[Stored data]
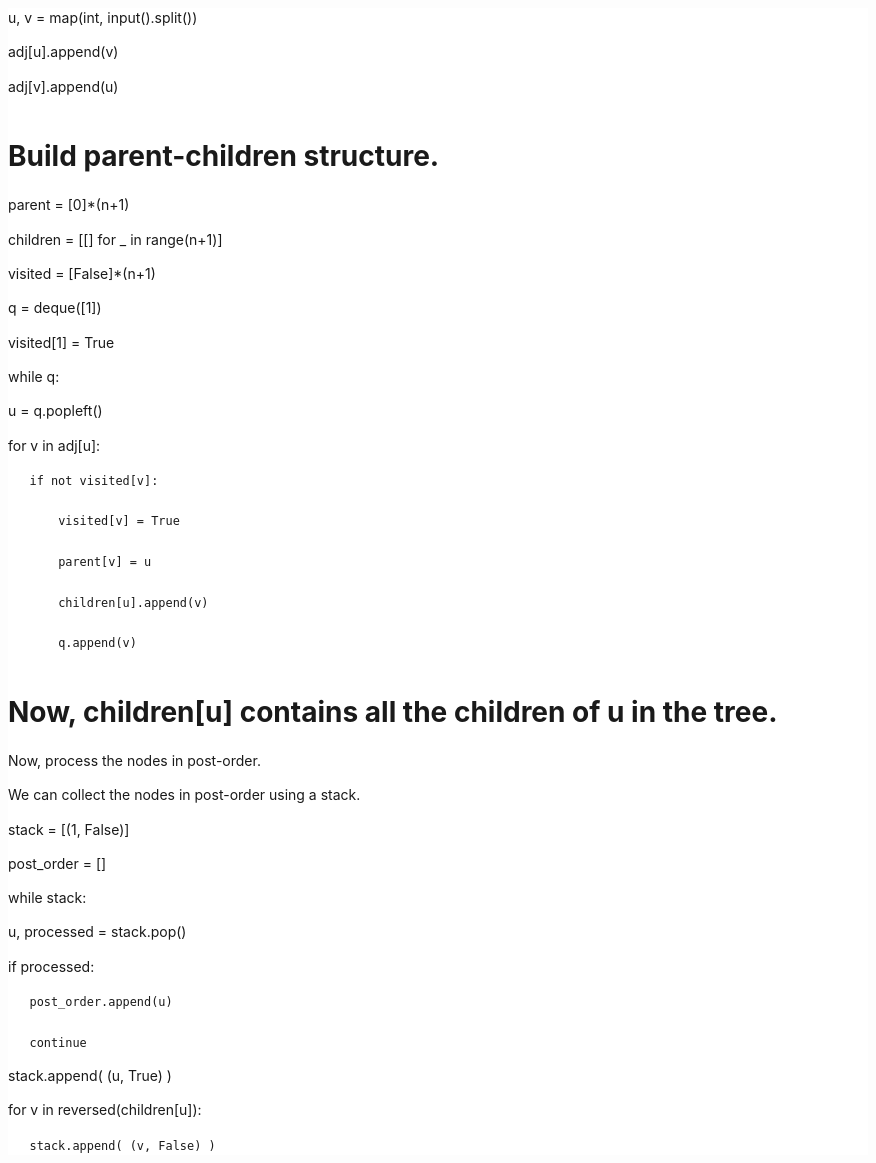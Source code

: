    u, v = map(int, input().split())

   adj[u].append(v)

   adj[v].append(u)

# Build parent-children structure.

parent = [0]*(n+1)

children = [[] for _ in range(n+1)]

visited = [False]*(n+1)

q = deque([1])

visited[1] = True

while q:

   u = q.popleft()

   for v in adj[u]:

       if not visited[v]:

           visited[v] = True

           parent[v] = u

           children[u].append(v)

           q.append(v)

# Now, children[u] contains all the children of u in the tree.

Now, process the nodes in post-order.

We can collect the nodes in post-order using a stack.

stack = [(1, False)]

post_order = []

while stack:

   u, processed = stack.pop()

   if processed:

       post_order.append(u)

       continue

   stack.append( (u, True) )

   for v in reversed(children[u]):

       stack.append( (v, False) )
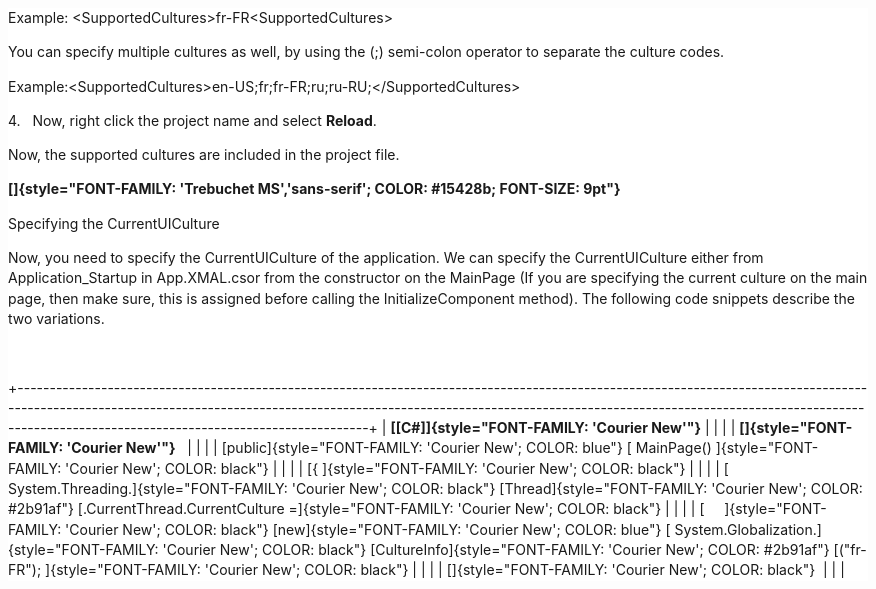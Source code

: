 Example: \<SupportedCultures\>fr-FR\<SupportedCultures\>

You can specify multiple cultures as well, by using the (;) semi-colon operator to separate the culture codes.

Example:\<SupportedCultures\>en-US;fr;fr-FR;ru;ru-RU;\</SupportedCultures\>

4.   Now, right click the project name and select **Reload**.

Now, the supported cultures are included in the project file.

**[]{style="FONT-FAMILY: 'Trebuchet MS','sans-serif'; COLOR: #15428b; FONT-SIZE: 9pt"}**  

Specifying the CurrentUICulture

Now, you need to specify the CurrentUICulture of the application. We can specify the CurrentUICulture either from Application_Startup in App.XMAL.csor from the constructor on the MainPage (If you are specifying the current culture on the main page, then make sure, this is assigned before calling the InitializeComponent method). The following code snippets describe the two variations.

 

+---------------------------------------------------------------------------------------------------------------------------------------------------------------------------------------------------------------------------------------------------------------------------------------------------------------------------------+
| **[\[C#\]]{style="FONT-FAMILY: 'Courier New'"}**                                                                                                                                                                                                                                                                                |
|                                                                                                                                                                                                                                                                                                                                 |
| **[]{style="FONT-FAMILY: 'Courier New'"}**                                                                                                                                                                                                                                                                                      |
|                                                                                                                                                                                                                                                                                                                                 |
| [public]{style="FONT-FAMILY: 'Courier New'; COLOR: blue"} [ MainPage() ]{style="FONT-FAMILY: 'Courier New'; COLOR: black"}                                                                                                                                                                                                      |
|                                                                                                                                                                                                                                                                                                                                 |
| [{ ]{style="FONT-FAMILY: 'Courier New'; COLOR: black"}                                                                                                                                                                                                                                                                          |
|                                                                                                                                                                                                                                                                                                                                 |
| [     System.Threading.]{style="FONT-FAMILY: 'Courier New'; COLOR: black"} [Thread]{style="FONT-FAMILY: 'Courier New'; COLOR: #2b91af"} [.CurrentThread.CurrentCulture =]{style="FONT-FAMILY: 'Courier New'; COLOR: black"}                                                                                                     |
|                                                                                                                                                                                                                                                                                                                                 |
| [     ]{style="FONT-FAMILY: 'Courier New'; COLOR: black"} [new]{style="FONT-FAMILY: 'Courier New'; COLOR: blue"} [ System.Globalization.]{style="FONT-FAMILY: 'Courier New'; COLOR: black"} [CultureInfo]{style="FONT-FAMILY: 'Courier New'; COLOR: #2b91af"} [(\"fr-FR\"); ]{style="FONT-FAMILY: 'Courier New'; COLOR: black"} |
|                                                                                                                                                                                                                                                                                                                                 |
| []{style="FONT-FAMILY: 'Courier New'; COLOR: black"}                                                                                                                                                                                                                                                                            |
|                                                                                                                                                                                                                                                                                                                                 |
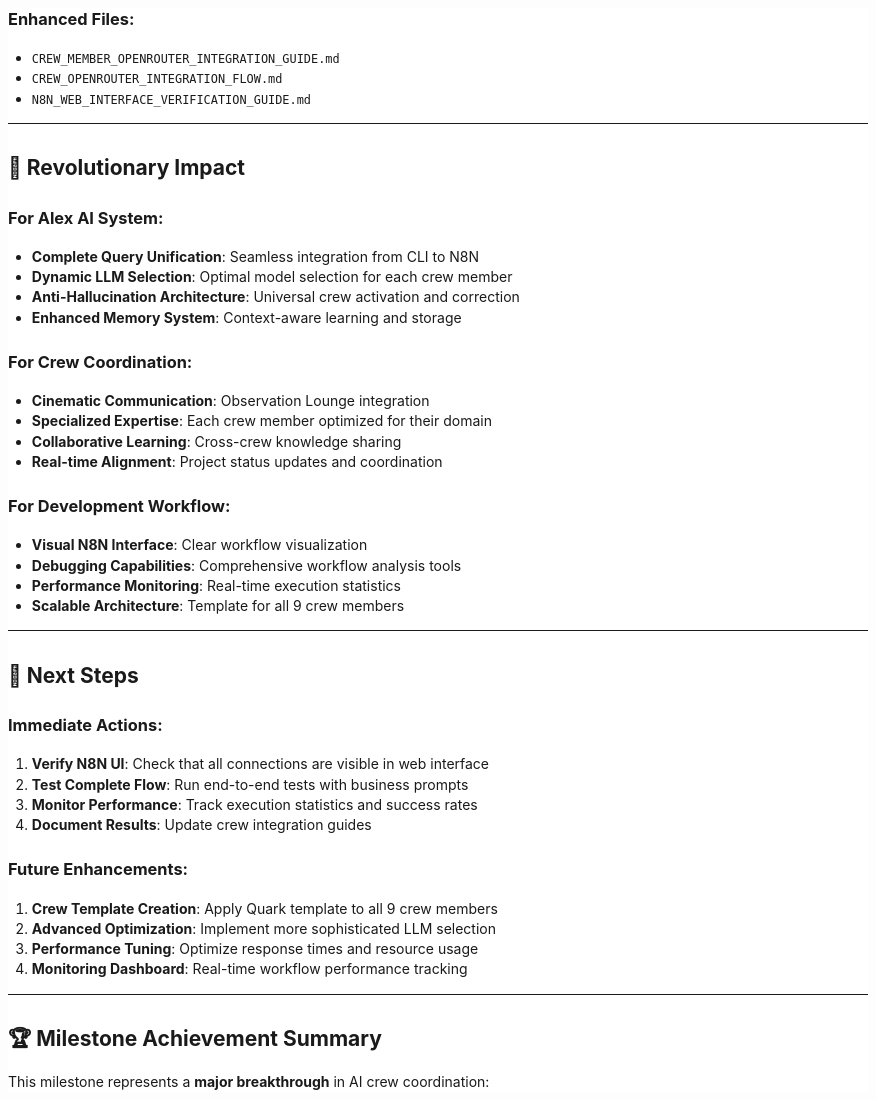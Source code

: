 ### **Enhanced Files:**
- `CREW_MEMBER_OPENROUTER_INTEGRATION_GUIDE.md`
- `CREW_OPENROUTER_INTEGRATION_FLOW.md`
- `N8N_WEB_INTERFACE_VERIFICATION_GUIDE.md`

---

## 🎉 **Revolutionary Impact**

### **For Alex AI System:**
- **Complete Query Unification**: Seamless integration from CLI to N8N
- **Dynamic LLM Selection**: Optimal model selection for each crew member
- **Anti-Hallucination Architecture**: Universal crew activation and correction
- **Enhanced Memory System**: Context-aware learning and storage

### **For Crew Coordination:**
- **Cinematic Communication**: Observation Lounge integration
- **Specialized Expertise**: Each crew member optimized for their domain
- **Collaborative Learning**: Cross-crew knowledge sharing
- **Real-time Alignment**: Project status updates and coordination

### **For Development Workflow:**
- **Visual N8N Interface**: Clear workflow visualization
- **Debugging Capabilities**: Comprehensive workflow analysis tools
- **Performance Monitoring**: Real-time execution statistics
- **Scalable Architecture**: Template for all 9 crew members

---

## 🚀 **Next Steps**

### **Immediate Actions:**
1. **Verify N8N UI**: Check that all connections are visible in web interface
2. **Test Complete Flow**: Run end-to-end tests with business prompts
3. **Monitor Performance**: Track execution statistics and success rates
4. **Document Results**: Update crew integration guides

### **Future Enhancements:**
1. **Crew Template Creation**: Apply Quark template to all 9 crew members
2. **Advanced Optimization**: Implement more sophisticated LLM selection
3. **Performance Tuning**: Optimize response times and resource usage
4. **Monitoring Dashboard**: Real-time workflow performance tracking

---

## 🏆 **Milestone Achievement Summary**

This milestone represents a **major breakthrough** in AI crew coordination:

[WORK REQUEST]:
Pull out each line of the records holding the string "statistics".

[ANSWER SECTION]:
- **Performance Monitoring**: Real-time execution statistics
3. **Monitor Performance**: Track execution statistics and success rates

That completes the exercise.